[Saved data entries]

+ + + + +

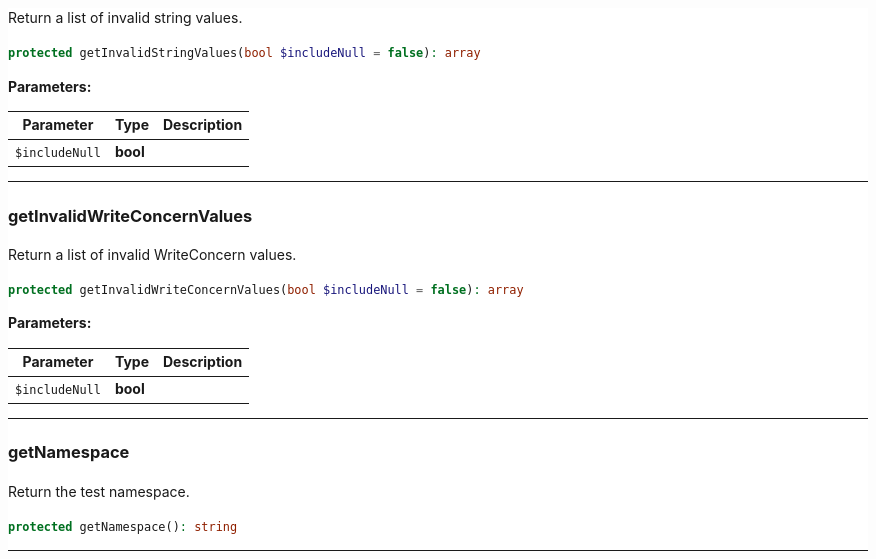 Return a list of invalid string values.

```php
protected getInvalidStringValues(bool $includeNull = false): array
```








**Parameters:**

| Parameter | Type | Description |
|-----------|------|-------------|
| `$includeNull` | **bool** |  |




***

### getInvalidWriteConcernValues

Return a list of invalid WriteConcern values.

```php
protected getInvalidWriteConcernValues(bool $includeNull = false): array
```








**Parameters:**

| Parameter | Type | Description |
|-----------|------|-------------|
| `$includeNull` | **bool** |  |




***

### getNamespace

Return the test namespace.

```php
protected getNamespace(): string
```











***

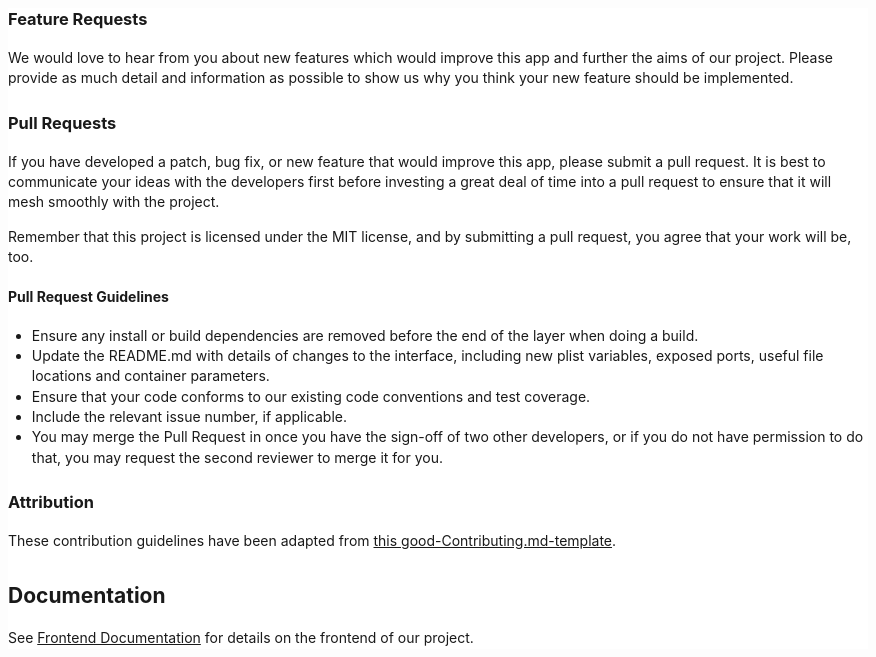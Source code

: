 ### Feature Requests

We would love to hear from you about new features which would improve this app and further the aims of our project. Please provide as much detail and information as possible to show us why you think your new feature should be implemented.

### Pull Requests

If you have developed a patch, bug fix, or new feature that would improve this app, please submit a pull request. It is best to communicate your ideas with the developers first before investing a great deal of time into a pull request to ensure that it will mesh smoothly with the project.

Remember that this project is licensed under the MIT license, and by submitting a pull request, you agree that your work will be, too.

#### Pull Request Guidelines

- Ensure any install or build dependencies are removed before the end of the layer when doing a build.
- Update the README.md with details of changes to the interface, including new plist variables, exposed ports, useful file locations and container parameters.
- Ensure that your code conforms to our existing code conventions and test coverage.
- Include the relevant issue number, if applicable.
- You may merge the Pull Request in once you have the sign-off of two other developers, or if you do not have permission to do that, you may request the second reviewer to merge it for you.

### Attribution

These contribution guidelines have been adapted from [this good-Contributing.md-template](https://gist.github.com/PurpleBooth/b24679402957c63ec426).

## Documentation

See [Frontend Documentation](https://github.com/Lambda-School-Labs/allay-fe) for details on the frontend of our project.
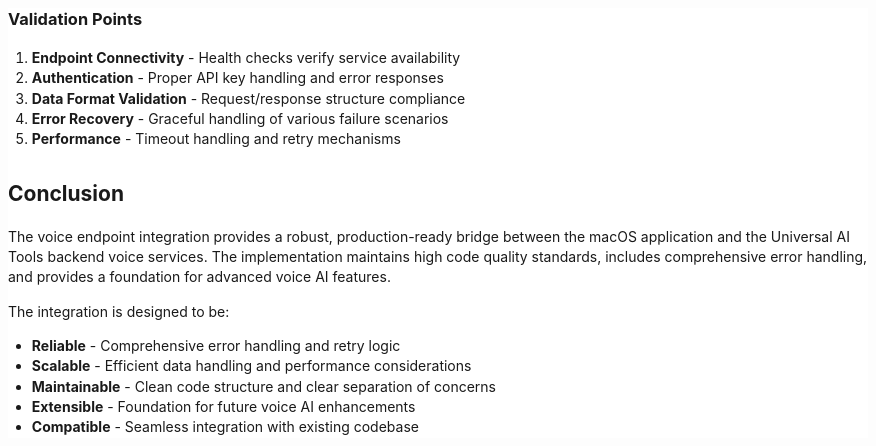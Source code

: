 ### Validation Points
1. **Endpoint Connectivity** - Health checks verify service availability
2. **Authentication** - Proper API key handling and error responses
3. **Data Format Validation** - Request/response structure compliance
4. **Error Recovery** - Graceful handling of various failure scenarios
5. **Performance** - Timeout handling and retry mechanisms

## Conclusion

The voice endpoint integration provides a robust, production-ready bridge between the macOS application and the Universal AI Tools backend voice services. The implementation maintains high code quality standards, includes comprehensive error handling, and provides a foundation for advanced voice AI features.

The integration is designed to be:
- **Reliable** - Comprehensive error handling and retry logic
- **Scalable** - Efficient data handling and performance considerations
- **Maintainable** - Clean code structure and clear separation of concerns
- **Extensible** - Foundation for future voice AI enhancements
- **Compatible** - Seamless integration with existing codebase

+ + + + +

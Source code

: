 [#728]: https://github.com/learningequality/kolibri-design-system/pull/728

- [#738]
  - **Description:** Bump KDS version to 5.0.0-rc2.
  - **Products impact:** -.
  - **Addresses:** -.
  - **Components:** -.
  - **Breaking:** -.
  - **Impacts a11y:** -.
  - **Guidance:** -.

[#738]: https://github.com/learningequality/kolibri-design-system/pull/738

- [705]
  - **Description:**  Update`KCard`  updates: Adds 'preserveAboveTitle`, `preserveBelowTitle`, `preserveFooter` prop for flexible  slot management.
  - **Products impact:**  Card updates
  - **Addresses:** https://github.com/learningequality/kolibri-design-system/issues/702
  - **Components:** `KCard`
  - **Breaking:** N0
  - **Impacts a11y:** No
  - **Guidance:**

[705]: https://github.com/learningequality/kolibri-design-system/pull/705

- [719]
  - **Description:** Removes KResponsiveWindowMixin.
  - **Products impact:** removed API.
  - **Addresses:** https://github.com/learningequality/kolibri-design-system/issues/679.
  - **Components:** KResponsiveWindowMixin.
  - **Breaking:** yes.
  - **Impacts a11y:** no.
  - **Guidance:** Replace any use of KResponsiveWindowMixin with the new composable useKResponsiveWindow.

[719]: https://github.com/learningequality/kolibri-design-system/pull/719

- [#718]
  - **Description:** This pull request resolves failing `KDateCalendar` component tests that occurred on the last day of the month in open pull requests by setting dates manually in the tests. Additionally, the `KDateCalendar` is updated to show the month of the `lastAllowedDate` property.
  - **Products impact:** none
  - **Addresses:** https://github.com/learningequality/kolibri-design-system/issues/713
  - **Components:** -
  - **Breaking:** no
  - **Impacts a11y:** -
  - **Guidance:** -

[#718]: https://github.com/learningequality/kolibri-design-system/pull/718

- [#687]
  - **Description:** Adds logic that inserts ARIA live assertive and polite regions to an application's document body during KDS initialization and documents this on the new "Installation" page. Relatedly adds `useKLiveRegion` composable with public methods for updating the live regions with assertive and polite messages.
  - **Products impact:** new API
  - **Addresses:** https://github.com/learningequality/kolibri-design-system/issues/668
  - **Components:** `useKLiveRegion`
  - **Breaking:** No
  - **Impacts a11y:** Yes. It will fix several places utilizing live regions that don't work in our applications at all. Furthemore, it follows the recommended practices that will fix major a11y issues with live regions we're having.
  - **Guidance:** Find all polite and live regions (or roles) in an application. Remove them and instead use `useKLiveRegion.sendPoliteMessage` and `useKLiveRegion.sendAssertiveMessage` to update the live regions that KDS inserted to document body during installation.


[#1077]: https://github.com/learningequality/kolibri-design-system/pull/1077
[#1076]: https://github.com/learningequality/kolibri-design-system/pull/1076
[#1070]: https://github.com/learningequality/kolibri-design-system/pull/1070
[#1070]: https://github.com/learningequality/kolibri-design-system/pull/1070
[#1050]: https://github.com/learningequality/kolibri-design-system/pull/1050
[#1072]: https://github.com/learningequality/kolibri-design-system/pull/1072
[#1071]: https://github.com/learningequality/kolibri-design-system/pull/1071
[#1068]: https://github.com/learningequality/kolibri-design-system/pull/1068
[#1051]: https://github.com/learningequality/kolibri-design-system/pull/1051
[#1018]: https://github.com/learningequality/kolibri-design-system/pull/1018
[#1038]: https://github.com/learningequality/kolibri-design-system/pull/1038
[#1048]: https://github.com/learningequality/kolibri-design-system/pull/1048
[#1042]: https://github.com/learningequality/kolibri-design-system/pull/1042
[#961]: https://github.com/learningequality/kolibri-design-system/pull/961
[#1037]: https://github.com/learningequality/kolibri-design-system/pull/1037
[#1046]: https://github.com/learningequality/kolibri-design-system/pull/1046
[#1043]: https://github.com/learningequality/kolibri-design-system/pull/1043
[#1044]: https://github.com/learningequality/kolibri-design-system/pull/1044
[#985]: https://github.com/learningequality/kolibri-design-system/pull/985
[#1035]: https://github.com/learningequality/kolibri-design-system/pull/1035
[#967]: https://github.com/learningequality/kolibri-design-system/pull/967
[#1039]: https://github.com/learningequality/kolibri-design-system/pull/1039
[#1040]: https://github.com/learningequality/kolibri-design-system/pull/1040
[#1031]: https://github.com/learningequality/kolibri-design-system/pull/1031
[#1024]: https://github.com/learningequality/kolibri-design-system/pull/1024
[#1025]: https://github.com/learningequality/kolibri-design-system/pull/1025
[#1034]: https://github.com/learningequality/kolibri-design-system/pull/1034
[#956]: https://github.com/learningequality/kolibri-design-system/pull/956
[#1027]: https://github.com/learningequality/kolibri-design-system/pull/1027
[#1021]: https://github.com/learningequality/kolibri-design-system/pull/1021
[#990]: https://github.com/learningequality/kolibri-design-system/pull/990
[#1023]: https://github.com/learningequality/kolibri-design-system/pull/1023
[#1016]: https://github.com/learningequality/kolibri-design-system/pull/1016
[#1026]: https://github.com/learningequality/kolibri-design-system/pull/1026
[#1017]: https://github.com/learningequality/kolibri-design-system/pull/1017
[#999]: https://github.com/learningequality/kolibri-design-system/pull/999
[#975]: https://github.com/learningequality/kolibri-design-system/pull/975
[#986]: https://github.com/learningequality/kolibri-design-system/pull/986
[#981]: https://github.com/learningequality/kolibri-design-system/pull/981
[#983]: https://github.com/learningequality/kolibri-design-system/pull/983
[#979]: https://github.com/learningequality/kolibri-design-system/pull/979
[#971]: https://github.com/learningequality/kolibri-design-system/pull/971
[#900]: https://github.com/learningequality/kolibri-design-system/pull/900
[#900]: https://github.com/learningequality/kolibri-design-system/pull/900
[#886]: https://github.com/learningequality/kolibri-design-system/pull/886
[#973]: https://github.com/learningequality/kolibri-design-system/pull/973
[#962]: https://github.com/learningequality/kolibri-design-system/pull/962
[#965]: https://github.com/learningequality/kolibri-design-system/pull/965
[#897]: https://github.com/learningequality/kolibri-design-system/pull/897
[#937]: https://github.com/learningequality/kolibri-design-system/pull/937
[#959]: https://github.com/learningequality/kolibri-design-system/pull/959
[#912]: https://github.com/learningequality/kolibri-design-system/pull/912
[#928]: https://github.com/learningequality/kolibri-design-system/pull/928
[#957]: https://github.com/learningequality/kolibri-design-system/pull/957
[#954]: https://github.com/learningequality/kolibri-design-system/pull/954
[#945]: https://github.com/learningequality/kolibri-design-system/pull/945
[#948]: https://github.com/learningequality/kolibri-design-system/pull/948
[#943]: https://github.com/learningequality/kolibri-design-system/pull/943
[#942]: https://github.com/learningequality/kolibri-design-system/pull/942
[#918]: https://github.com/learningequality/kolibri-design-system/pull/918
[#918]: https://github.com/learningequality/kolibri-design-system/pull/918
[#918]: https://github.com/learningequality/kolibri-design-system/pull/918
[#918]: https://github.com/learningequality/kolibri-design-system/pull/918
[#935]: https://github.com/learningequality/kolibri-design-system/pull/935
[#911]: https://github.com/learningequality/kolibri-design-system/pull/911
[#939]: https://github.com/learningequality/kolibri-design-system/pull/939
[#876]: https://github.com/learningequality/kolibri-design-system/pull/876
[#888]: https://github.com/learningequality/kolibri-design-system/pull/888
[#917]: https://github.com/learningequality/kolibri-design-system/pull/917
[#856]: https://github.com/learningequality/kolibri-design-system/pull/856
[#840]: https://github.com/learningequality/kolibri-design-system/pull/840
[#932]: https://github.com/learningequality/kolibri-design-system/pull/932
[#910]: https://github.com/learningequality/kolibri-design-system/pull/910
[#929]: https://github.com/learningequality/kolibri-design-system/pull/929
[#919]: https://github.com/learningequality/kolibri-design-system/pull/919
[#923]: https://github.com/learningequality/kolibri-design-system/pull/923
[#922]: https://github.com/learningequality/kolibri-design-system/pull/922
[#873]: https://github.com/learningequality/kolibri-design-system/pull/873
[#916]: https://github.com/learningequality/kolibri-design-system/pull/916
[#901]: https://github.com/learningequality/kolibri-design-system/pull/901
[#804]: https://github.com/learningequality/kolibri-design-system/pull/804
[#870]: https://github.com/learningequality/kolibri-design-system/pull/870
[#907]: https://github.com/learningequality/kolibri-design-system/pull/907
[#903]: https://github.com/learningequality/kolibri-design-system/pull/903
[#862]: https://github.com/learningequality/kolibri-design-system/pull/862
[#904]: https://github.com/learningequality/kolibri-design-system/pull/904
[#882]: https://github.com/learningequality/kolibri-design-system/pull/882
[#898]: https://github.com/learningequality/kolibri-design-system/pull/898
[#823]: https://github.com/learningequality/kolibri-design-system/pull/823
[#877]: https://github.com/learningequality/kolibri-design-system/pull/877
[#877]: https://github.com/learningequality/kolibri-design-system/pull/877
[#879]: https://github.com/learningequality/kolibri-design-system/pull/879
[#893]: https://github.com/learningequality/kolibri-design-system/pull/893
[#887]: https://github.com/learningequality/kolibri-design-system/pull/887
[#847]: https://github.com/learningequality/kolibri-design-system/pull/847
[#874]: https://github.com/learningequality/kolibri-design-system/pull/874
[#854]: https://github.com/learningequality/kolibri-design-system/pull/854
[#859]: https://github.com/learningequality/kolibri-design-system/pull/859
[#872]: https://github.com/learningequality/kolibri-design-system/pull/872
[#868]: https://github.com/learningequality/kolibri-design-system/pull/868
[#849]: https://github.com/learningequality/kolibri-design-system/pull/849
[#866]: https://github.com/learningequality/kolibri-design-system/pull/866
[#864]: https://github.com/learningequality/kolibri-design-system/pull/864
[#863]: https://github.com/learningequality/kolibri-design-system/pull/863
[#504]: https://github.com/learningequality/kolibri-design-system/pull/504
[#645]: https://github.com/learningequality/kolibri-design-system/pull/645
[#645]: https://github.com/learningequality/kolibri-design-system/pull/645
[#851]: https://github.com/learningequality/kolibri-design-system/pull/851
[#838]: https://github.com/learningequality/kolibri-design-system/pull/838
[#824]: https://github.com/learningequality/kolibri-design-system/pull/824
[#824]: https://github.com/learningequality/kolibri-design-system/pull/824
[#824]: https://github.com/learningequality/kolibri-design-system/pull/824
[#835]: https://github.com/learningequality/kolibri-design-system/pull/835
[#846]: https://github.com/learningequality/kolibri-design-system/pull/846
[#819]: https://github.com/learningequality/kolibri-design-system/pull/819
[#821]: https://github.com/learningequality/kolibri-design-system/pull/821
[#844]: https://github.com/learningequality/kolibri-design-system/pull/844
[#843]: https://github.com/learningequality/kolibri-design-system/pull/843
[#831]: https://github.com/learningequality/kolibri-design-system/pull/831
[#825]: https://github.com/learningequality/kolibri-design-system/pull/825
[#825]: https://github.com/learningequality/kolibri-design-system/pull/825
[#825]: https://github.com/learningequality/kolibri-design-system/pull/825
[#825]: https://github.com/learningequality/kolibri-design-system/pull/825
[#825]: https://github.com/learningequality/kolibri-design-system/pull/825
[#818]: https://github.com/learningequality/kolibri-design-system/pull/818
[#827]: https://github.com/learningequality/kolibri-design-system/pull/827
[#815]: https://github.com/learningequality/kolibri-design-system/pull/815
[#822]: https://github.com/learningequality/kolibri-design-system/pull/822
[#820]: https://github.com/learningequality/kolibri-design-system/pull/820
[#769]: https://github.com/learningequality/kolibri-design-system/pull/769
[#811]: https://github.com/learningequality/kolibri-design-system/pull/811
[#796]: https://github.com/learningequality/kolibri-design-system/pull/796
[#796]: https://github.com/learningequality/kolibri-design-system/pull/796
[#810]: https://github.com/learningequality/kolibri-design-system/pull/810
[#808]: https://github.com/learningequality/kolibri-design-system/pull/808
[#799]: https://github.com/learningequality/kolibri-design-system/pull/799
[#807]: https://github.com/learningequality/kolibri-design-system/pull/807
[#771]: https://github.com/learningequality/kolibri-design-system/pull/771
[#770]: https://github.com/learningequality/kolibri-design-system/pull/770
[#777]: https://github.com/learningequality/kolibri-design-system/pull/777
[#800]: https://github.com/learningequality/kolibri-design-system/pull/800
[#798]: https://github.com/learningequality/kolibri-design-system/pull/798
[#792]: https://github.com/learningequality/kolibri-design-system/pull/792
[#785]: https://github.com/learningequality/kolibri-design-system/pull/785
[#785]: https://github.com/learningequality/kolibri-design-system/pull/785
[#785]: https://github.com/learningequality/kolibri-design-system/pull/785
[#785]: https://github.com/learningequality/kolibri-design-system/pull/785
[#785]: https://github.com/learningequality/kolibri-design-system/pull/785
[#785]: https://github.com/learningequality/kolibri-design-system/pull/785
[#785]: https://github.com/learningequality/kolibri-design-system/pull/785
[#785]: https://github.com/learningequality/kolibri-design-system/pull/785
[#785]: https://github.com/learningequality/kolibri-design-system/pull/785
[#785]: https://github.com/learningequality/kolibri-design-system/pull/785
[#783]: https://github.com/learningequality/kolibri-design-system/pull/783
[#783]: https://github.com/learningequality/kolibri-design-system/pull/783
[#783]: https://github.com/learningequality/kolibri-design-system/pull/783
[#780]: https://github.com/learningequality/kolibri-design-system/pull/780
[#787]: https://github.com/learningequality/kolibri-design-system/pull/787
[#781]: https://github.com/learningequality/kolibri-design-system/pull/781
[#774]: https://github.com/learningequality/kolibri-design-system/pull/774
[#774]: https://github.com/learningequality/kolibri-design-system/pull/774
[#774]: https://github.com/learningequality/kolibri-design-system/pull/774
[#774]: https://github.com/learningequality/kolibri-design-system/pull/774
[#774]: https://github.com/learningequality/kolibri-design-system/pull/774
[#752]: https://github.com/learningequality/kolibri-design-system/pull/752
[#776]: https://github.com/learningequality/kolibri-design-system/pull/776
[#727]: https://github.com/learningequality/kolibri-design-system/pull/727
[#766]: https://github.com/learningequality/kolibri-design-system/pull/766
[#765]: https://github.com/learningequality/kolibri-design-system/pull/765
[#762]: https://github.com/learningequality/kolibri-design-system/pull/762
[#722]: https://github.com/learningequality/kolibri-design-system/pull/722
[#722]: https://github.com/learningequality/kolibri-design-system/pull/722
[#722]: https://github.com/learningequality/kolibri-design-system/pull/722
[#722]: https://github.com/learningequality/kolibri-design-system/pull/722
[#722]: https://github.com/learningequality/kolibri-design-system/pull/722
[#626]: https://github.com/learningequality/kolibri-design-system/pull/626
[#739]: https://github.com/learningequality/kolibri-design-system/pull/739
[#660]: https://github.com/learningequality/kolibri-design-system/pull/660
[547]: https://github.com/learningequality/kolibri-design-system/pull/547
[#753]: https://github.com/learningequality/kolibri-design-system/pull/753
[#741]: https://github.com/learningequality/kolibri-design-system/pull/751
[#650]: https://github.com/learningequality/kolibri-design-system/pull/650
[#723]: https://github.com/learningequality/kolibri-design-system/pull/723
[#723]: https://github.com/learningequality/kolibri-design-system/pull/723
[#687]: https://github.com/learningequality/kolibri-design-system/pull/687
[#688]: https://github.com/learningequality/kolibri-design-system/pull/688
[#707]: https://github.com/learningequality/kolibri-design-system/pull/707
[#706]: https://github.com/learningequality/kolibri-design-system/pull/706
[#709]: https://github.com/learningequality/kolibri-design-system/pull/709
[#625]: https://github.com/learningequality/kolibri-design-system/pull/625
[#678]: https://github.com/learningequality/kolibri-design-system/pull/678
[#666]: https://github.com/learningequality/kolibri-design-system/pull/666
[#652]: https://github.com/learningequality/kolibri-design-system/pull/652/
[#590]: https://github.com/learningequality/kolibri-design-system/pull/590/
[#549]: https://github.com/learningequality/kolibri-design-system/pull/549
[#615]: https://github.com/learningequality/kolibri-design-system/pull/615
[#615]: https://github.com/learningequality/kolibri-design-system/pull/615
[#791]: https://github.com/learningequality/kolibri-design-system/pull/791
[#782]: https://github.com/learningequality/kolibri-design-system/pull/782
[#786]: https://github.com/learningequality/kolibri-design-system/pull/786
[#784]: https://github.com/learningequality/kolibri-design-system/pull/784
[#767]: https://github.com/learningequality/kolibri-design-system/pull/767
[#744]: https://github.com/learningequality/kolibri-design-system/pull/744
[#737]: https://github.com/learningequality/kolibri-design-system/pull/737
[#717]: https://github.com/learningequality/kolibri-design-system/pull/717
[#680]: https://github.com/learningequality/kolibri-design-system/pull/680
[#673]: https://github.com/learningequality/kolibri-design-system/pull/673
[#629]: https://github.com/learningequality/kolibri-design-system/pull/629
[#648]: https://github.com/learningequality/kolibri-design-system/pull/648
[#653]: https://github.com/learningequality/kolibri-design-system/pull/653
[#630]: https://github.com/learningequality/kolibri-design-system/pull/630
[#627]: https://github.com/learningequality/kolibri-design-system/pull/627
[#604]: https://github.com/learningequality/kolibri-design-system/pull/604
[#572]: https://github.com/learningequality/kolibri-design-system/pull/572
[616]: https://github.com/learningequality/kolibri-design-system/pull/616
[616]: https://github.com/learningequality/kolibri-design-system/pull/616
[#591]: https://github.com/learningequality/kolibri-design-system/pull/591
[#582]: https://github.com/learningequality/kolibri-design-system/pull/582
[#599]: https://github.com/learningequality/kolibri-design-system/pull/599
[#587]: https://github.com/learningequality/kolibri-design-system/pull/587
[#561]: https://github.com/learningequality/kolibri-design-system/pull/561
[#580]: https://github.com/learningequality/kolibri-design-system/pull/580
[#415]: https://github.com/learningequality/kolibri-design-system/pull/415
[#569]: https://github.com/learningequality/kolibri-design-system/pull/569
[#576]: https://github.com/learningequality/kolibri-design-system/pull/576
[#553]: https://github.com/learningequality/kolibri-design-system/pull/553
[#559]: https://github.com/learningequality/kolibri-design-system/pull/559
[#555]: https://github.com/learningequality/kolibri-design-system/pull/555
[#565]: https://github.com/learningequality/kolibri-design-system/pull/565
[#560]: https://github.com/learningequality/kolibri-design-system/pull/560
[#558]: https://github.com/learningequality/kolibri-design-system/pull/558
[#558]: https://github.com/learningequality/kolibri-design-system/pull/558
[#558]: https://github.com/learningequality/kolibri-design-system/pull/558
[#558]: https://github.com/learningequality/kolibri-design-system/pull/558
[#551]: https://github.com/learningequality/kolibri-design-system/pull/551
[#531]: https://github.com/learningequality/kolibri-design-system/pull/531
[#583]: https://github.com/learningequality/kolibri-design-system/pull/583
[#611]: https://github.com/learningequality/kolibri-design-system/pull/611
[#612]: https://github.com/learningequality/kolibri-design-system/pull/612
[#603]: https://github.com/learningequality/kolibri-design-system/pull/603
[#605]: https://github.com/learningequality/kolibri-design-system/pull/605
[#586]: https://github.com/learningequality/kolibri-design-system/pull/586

+ + + + +

- _TASK INSTRUCTIONS_: Your answer should be the lines above, word for word, from the line with "Return a list of invalid string values." through the line with "### Pull Requests", minus the pictures.

- _TASK OUTPUT_:
 Return a list of invalid string values.

```php
protected getInvalidStringValues(bool $includeNull = false): array
```








**Parameters:**

| Parameter | Type | Description |
|-----------|------|-------------|
| `$includeNull` | **bool** |  |




***

### getInvalidWriteConcernValues

Return a list of invalid WriteConcern values.

```php
protected getInvalidWriteConcernValues(bool $includeNull = false): array
```








**Parameters:**

| Parameter | Type | Description |
|-----------|------|-------------|
| `$includeNull` | **bool** |  |




***

### getNamespace

Return the test namespace.

```php
protected getNamespace(): string
```











***

Source code

: ### Feature Requests

We would love to hear from you about new features which would improve this app and further the aims of our project. Please provide as much detail and information as possible to show us why you think your new feature should be implemented.

### Pull Requests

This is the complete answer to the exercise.